First published in Managed Healthcare Executive | June 30, 2015 | By Jeff Brunken
How to protect your organization against a HIPAA breach
Here’s the sad truth about information systems: Very few of them are safe from hackers. If cyber criminals can read President Obama’s unclassified email, if foreign hackers can affect the screening of a major motion picture, and if an international ring of hackers can steal $1 billion from more 100 banks by—in part—causing ATMs to spew money onto sidewalks, then few IT systems are completely secure.
We’ve learned this lesson over the past few months and years as cyber criminals have collected credit card information from Home Depot, Neiman Marcus, Target, and from how they got millions of patients’ records from Anthem, CareFirst, and Premera. Clearly, healthcare organizations need to be prepared. The question, then, is: What steps should we take now to prepare?
Having adequate insurance coverage is a good place to start, for a couple of reasons. First, adequate coverage that is tailored to fit a healthcare organization and that has appropriate liability limits makes sense for any business today. Second, all healthcare companies regardless of size need to be prepared to respond quickly.
A data breach makes all consumers, including patients and health plan members, extremely vulnerable. Once a breach occurs, consumers whose financial data and personal health information (PHI) are in the hands of criminals could lose thousands or even millions of dollars. But also they could lose something of much more value: peace of mind. In addition, healthcare organizations have become prime targets because patient data has an even higher street value than other personal information.
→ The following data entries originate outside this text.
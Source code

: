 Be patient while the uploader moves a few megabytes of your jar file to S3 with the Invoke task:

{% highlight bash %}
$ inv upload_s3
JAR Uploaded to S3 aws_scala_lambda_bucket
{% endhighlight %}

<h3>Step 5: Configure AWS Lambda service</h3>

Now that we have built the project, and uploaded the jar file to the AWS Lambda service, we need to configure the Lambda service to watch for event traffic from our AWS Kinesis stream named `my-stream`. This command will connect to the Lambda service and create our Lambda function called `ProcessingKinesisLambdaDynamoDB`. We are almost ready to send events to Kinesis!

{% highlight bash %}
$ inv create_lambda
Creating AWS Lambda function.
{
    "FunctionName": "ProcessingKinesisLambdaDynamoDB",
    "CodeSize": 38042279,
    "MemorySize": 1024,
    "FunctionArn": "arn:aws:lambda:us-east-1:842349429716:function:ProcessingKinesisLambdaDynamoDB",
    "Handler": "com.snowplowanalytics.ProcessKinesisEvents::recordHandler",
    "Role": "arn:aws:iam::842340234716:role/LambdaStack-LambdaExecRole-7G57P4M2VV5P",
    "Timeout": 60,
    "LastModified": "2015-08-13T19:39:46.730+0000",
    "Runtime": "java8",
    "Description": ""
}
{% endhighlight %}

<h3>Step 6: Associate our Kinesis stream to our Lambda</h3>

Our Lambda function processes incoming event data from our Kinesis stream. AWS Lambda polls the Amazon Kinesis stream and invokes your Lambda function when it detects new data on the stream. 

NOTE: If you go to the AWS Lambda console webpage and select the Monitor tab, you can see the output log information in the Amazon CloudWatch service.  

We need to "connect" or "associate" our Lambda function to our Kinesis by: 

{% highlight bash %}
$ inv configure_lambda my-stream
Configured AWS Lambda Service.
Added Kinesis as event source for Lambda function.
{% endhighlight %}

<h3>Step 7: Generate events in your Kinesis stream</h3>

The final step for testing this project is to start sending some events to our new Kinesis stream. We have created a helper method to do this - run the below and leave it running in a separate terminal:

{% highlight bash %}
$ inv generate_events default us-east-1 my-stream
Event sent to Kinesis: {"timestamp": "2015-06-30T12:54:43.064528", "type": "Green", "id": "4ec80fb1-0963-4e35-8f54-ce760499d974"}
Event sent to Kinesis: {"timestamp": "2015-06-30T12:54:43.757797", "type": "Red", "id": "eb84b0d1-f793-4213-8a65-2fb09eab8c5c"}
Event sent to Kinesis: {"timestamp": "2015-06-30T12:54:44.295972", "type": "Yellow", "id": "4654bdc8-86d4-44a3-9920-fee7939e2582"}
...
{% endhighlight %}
Last year, experts estimated that data from one patient was worth about $10 to a criminal, an amount that was 10 to 20 times higher than what one credit card number would fetch.
For all these reasons, it’s vital for those responsible for storing and securing patients’ and health plan members’ financial and health information respond quickly.
Given that many healthcare providers maintain all three types of protected data—personal credit information personal identification information , and PHI—the opportunity for hackers to access all three types, and especially PHI, makes all healthcare providers and insurers attractive targets.
The longer we wait to inform patients and members, the more time criminals have to wreak havoc on bank accounts, credit cards, and to use medical information to their advantage. Retail breaches usually are limited to the theft of credit card or bank card data. In healthcare, we are more vulnerable to cyber crime because there are so many enterprises of various sizes, from small physician groups to the largest health insurers, and each one is a target. Each physician group and each healthcare organization regardless of size is linked to larger companies, such as hospitals and insurers, and to smaller companies, including systems vendors and other healthcare providers. At each location in the chain, from a small threemember doctor group to a major national corporation, we’ve made IT systems easier to hack by allowing access to as many providers as possible so that physicians can see patients’ data from last week, last month, and last year.
Also, we’ve granted patients wider access to their data through online portals that let them view their electronic health records easily from any device, including handheld tablets and smartphones. Improving access for patients and connecting more devices to networks makes it easier for criminals to gain access too. What’s more, providers have been converting millions of patients’ paper records to electronic data over the past few years. While those paper records were inconvenient and easy to lose, they were at least more secure than electronic medical charts, a factor that might make physician groups the most vulnerable of all entities in healthcare.
Not only is the data in today’s EHRs accessible to hackers, but many physician offices are in various stages of upgrading their EHR systems to comply with federal meaningful use regulations. While they’re putting these systems in place, few physicians are worrying about installing comprehensive data security systems.
Under the Health Insurance Portability and Accountability Act of 1996 (HIPAA), physician groups and healthcare organizations of all sizes are responsible for ensuring that all business associates have secured their information systems. Keep in mind that third party business associate vendors cause a large percentage of data breaches. So, for many reasons, it’s a dangerous time for anyone running a physician’s office.
Having adequate cyber coverage will go a long way toward mitigating the damage of a breach. Some policies automatically add cyber coverage to their typical malpractice insurance policies that often include services to take over the response function for the insured. Such offerings are important because they allow any healthcare organization to deliver a fast, thorough, and appropriate response as soon as possible after a cyber hack of any kind. A quick response is vital to retaining the respect of your customers and vendors In addition, your coverage should allow you to offer all of your patients and employees credit monitoring for at least six months if not longer. And the coverage should help patients and employees notify all of their credit card issuers. Your current cyber coverage might already include the services of a breach consultant who can advise you and—more importantly advise your patients or health plan members—about the steps to take to protect their data after a breach.
Just having someone to consult with on such a treacherous issue could be enough to calm your nerves and those of your patients or plan members as well.
Jeff Brunken is the president of the MGIS Companies, Inc., in Salt Lake City, Utah.